MTPDK has had a linux version for awhile, but it was actually a special version of the program designed to be bridged with WINE, yabridge, or similar.

When you say “native linux version”…what gets unpacked from the zip file? is this a DEB file, or RPM, or is it still a specialized windows version that’s easy to bridge with WINE/yabridge tools?

EDIT: The system requirements page still lists Linux requirements as WINE & VST bridge. So I downloaded the zip and looked into the files and there are instructions for Arch, Fedora, OpenSUSE and Ubuntu installation. Summarized, the user just needs to copy the referenced folder/files to the hidden .vst directory in the users home directory. This sure looks a lot like other native Linux plugins I’ve installed!

I messaged the developer circa 2018-2019 to ask about a Linux version and he was at least kind enough to respond that a Linux version was on his development roadmap, but couldn’t say when it would happen. I’m glad to see he’s following through with it and wish him well. Good find Axel!

The latest version from the Manda Audo Linux page is native Linux, not Wine. The Install on Ubuntu.txt file in MTPDK-2.1.4-VST3-64bit-Linux-BETA3.zip says:

HOW TO INSTALL
==============

Step 1)

Copy the whole folder "MT-PowerDrumKit.vst3" into:

Home -> .vst3

You may have to enable "Show hidden files" in your file explorer settings for the folder to show up. 

If the folder .vst3 doesn't exist in your Home directory, just create it yourself. All major DAWs are scanning this location by default.


Step 2)

Install required libraries.

Most of the required libraries might already be installed on your system. To make sure everything is present and up to date for debian based systems e.g. Ubuntu just copy and paste the following command into your terminal.

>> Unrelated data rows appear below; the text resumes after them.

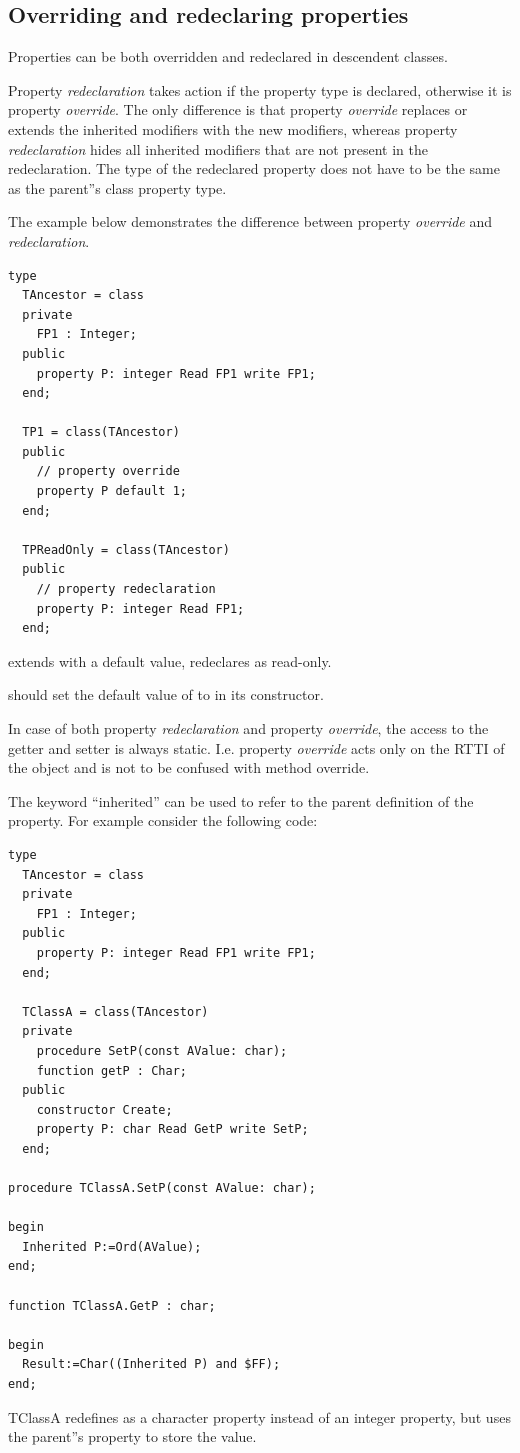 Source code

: \subsection{Overriding and redeclaring properties}
Properties can be both overridden and redeclared in descendent classes.

Property {\em redeclaration} takes action if the property type is declared, otherwise it is property {\em override}.
The only difference is that property {\em override} replaces or extends the inherited modifiers with the new modifiers,
whereas property {\em redeclaration} hides all inherited modifiers that are not present in the redeclaration.
The type of the redeclared property does not have to be the same as the parent''s class property type.

The example below demonstrates the difference between property {\em override} and {\em redeclaration}.
\begin{verbatim}
type
  TAncestor = class
  private
    FP1 : Integer;
  public
    property P: integer Read FP1 write FP1;
  end;

  TP1 = class(TAncestor)
  public
    // property override
    property P default 1;
  end;

  TPReadOnly = class(TAncestor)
  public
    // property redeclaration
    property P: integer Read FP1;
  end;
\end{verbatim}

 extends  with a default value,  redeclares  as read-only.

\begin{remark}
 should set the default value of  to  in its constructor.
\end{remark}

In case of both property {\em redeclaration} and property {\em override}, the access
to the getter and setter is always static.
I.e. property {\em override} acts only on the RTTI of the object and is not to be confused with method override.

The keyword ``inherited''  can be used to refer to the parent
definition of the property. For example consider the following code:
\begin{verbatim}
type
  TAncestor = class
  private
    FP1 : Integer;
  public
    property P: integer Read FP1 write FP1;
  end;

  TClassA = class(TAncestor)
  private
    procedure SetP(const AValue: char);
    function getP : Char;
  public
    constructor Create;
    property P: char Read GetP write SetP;
  end;

procedure TClassA.SetP(const AValue: char);

begin
  Inherited P:=Ord(AValue);
end;

function TClassA.GetP : char;

begin
  Result:=Char((Inherited P) and $FF);
end;
\end{verbatim}
TClassA redefines  as a character property instead of an integer
property, but uses the parent''s  property to store the value.


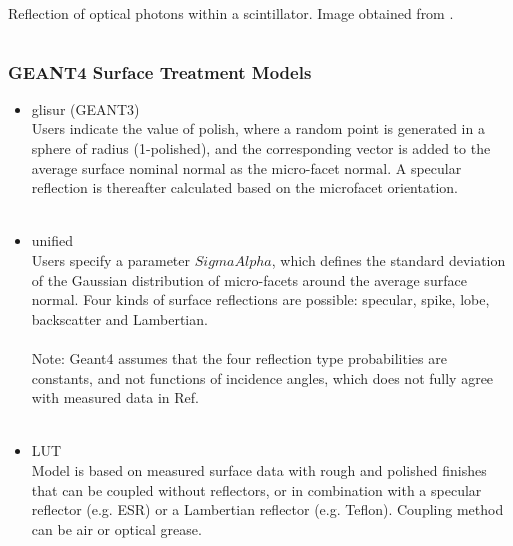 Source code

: \documentclass[xcolor=x11names, compress, handout]{beamer}
\renewcommand{\(}{\begin{columns}}
\renewcommand{\)}{\end{columns}}
\newcommand{\<}[1]{\begin{column}{#1}}
\renewcommand{\>}{\end{column}}
\begin{document}
\begin{frame}
\begin{columns}
\begin{column}{0.3\textwidth}
\begin{center}
  \scriptsize Reflection of optical photons within a scintillator. Image obtained from \cite{roncali_cherry_2013}.
  \end{center}
  \end{column}
  \end{columns}

\end{frame}

\begin{frame}
\frametitle{GEANT4 Surface Treatment Models  }
\scriptsize 
\begin{itemize}
\item glisur (GEANT3) \\
Users indicate the value of polish, where a random point is generated in a sphere of radius (1-polished), and the corresponding vector is added to the average surface nominal normal as the micro-facet normal. A specular reflection is thereafter calculated based on the microfacet orientation. \cite{geant4_doc} \cite{janecek_moses_2010} \\
\ \\

\item unified\\
 Users specify a parameter $SigmaAlpha$, which defines the standard deviation of the Gaussian distribution of micro-facets around the average surface normal. \cite{geant4_doc} Four kinds of surface reflections are possible: specular, spike, lobe, backscatter and Lambertian. \cite{janecek_moses_2010} \\
 \ \\

 Note: Geant4 assumes that the four reflection type probabilities are constants, and not functions of incidence angles, which does not fully agree with measured data in Ref. \cite{janecek_moses_2010} \\
 \ \\

\item LUT \\
Model is based on measured surface data with rough and polished finishes that can be coupled without reflectors, or in combination with a specular reflector (e.g. ESR) or a Lambertian reflector (e.g. Teflon). Coupling method can be air or optical grease. \cite{geant4_doc}
\end{itemize}
\end{frame}
\end{document}
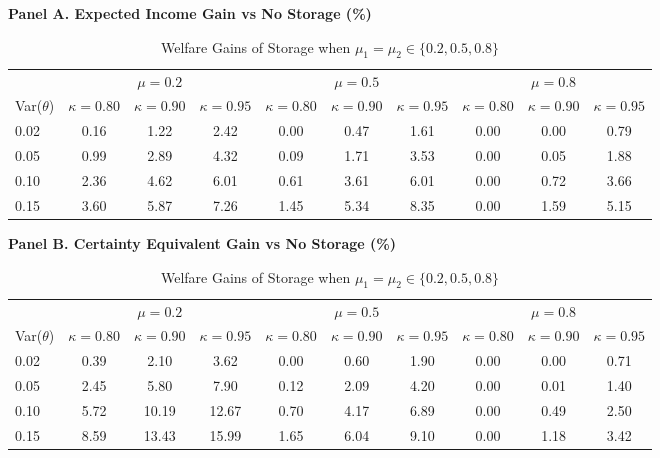 
\begin{table}[ht!]\centering
\caption{Welfare Gains of Storage when $\mu_1=\mu_2\in\{0.2,0.5,0.8\}$}
\label{tab:mu_cases_storage_outcomes}
\begin{threeparttable}
\vspace{0.35em}
\noindent\textbf{Panel A. Expected Income Gain vs No Storage (\%)}
\vspace{0.25em}
\begin{tabular}{l|ccc|ccc|ccc}
\toprule
 & \multicolumn{3}{c|}{$\mu=0.2$} & \multicolumn{3}{c|}{$\mu=0.5$} & \multicolumn{3}{c}{$\mu=0.8$} \\
Var($\theta$) & $\kappa=0.80$ & $\kappa=0.90$ & $\kappa=0.95$ & $\kappa=0.80$ & $\kappa=0.90$ & $\kappa=0.95$ & $\kappa=0.80$ & $\kappa=0.90$ & $\kappa=0.95$ \\
\midrule
0.02 & 0.16 & 1.22 & 2.42 & 0.00 & 0.47 & 1.61 & 0.00 & 0.00 & 0.79 \\
0.05 & 0.99 & 2.89 & 4.32 & 0.09 & 1.71 & 3.53 & 0.00 & 0.05 & 1.88 \\
0.10 & 2.36 & 4.62 & 6.01 & 0.61 & 3.61 & 6.01 & 0.00 & 0.72 & 3.66 \\
0.15 & 3.60 & 5.87 & 7.26 & 1.45 & 5.34 & 8.35 & 0.00 & 1.59 & 5.15 \\
\bottomrule
\end{tabular}

\vspace{0.35em}
\noindent\textbf{Panel B. Certainty Equivalent Gain vs No Storage (\%)}
\vspace{0.25em}
\begin{tabular}{l|ccc|ccc|ccc}
\toprule
 & \multicolumn{3}{c|}{$\mu=0.2$} & \multicolumn{3}{c|}{$\mu=0.5$} & \multicolumn{3}{c}{$\mu=0.8$} \\
Var($\theta$) & $\kappa=0.80$ & $\kappa=0.90$ & $\kappa=0.95$ & $\kappa=0.80$ & $\kappa=0.90$ & $\kappa=0.95$ & $\kappa=0.80$ & $\kappa=0.90$ & $\kappa=0.95$ \\
\midrule
0.02 & 0.39 & 2.10 & 3.62 & 0.00 & 0.60 & 1.90 & 0.00 & 0.00 & 0.71 \\
0.05 & 2.45 & 5.80 & 7.90 & 0.12 & 2.09 & 4.20 & 0.00 & 0.01 & 1.40 \\
0.10 & 5.72 & 10.19 & 12.67 & 0.70 & 4.17 & 6.89 & 0.00 & 0.49 & 2.50 \\
0.15 & 8.59 & 13.43 & 15.99 & 1.65 & 6.04 & 9.10 & 0.00 & 1.18 & 3.42 \\
\bottomrule
\end{tabular}


\end{threeparttable}
\end{table}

sudo apt update && sudo apt install \
  libx11-6 \
  libxcb1 \
  libxcb-util1 \
  libxcb-cursor0 \
  libxcb-keysyms1 \
  libxcb-xkb1 \
  libxkbcommon0 \
  libxkbcommon-x11-0 \
  libfreetype6 \
  libglib2.0-0 \
  libcairo2 \
  libpango-1.0-0 \
  libpangoft2-1.0-0 \
  libfontconfig1 \
  libpng16-16 \
  zlib1g


 Please submit your bug reports to:
 https://www.powerdrumkit.com/linux.php

 Consider donating to support the development:
 https://www.powerdrumkit.com/donate.php?ref=linux_release


My two cents about native Linux version: I can only hear floor tom, snare and left crash if I use a mouse. If I use a MIDI keyboard a little more sounds are available but not all of them. Native Linux version doesn’t recognize a purchased license and opens in free mode (click start to enable sound). It doesn’t work in Tracktion Waveform. It’s still beta.